◆ **Provided entries**:
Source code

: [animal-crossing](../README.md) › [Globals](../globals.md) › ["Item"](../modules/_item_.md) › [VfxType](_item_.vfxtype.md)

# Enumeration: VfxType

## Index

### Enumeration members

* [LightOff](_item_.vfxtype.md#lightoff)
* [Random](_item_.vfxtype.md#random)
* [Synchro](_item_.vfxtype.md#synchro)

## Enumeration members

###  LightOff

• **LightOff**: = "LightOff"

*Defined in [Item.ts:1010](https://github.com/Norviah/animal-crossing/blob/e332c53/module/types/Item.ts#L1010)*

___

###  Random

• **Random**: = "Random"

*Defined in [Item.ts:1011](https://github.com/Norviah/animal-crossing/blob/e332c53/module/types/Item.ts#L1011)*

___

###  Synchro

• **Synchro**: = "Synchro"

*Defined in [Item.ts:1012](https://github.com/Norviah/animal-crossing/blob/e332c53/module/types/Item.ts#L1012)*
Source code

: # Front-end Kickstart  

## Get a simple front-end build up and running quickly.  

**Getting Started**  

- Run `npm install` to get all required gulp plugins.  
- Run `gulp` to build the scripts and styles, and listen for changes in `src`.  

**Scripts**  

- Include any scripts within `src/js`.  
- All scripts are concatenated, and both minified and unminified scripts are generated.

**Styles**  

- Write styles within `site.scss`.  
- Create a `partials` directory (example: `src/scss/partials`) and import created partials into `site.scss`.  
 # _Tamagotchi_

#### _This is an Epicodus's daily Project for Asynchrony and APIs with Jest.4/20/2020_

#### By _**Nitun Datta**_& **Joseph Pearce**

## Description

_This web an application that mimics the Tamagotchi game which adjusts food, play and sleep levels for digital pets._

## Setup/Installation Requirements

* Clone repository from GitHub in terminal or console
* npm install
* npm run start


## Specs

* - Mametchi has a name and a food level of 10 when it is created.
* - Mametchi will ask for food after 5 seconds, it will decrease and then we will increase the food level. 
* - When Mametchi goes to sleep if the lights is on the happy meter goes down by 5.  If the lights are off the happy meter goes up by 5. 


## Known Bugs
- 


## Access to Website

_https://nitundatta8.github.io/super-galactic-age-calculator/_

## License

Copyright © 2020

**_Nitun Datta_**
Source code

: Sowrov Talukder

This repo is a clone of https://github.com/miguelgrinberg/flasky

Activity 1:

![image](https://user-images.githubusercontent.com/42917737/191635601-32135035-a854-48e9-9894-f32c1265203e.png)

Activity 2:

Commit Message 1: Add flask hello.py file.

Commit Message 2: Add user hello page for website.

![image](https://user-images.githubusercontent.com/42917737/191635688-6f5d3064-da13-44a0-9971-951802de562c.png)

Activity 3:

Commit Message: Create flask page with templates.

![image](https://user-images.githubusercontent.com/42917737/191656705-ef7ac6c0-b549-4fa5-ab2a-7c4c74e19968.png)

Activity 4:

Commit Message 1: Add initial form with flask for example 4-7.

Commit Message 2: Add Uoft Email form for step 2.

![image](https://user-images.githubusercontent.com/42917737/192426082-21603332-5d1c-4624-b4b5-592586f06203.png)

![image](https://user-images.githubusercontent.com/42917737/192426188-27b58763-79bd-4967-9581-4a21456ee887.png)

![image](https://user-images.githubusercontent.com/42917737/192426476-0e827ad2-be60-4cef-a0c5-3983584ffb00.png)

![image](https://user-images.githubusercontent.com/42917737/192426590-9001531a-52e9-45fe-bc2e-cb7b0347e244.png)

◆ **Task details**: Look through the entries above and work out how many lines contain the string "Message". Give that number alone.

◆ **Solution to this problem**: 5